• _DIRECTIONS_
Within the entries below, find the portion that opens with the line containing "### 📊 Stats" and closes with the line containing "Himanshu Singh Gour". Retype that portion exactly and only.

GIVEN DATA section start

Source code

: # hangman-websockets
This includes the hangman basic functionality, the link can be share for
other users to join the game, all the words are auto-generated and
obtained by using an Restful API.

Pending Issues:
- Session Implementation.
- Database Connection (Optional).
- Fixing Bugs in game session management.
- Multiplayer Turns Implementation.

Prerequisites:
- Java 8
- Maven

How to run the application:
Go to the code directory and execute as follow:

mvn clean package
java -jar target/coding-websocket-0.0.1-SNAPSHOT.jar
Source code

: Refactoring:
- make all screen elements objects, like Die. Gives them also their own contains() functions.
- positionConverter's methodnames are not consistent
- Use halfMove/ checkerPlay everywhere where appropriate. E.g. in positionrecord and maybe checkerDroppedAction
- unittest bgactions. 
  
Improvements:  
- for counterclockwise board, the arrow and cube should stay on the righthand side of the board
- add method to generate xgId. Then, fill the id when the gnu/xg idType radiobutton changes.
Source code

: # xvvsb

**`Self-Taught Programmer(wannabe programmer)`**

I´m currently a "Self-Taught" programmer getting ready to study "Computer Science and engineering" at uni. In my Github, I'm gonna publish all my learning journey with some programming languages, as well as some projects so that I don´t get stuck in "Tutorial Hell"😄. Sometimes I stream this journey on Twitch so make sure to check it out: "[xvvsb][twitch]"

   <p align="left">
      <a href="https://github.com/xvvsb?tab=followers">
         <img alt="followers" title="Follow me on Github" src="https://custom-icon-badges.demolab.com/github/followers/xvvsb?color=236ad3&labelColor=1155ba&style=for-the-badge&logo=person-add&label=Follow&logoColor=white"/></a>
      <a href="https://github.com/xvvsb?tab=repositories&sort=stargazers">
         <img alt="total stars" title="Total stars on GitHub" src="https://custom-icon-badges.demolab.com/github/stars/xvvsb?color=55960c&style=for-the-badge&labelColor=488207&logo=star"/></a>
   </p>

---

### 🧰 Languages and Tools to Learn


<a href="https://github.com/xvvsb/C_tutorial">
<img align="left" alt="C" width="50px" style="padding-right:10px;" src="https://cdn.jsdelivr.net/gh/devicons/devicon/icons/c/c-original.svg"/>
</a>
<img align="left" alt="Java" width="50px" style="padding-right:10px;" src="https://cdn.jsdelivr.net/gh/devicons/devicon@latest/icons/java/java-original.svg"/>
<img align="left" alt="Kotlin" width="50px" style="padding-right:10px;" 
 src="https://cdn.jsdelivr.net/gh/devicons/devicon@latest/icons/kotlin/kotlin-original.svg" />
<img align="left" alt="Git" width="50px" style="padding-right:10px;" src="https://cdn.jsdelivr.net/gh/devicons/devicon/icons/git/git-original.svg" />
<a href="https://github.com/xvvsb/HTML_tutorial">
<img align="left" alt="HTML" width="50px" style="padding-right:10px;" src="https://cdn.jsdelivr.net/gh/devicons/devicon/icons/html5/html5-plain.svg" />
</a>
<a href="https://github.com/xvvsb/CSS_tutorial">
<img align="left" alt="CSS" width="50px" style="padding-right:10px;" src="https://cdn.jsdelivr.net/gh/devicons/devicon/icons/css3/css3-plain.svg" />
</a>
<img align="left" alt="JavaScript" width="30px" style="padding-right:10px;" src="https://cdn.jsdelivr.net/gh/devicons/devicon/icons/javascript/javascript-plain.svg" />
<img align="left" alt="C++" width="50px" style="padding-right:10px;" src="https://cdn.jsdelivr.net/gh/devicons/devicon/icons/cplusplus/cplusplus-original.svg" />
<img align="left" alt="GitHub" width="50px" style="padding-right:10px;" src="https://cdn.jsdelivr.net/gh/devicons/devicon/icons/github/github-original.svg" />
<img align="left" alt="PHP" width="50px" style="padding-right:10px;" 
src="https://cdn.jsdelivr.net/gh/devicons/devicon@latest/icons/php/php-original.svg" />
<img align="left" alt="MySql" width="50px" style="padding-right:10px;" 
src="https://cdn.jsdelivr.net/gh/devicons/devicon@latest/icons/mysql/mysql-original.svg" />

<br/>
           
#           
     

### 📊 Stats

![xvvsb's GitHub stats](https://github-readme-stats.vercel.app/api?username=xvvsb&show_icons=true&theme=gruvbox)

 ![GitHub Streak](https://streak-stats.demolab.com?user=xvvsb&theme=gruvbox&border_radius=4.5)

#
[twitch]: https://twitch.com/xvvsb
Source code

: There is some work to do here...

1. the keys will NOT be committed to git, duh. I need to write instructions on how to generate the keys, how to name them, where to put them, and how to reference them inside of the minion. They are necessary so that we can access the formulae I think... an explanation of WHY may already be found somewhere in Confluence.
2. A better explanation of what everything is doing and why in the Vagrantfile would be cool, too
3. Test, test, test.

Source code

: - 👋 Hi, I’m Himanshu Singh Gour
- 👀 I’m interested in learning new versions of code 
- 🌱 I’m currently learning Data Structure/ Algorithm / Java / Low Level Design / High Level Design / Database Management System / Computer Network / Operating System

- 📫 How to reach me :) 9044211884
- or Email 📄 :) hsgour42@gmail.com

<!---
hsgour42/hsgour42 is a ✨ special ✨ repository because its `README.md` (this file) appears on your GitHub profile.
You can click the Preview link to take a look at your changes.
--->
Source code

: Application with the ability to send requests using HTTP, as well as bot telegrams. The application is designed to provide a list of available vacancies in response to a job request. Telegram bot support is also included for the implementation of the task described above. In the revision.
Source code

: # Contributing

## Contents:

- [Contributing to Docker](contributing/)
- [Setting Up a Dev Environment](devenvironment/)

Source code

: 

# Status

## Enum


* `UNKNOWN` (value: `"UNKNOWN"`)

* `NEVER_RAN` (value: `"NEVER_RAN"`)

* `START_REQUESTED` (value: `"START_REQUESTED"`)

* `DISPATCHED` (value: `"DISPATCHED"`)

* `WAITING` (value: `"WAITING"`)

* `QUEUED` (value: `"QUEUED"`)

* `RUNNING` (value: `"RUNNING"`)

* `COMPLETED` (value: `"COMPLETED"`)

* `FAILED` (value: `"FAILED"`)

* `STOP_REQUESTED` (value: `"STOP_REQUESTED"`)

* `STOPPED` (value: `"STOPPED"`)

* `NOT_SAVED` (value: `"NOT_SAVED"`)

GIVEN DATA section end

• _SOLUTION TO THE EXERCISE_
### 📊 Stats

![xvvsb's GitHub stats](https://github-readme-stats.vercel.app/api?username=xvvsb&show_icons=true&theme=gruvbox)

 ![GitHub Streak](https://streak-stats.demolab.com?user=xvvsb&theme=gruvbox&border_radius=4.5)

#
[twitch]: https://twitch.com/xvvsb
Source code

: There is some work to do here...

1. the keys will NOT be committed to git, duh. I need to write instructions on how to generate the keys, how to name them, where to put them, and how to reference them inside of the minion. They are necessary so that we can access the formulae I think... an explanation of WHY may already be found somewhere in Confluence.
2. A better explanation of what everything is doing and why in the Vagrantfile would be cool, too
3. Test, test, test.

Source code

: - 👋 Hi, I’m Himanshu Singh Gour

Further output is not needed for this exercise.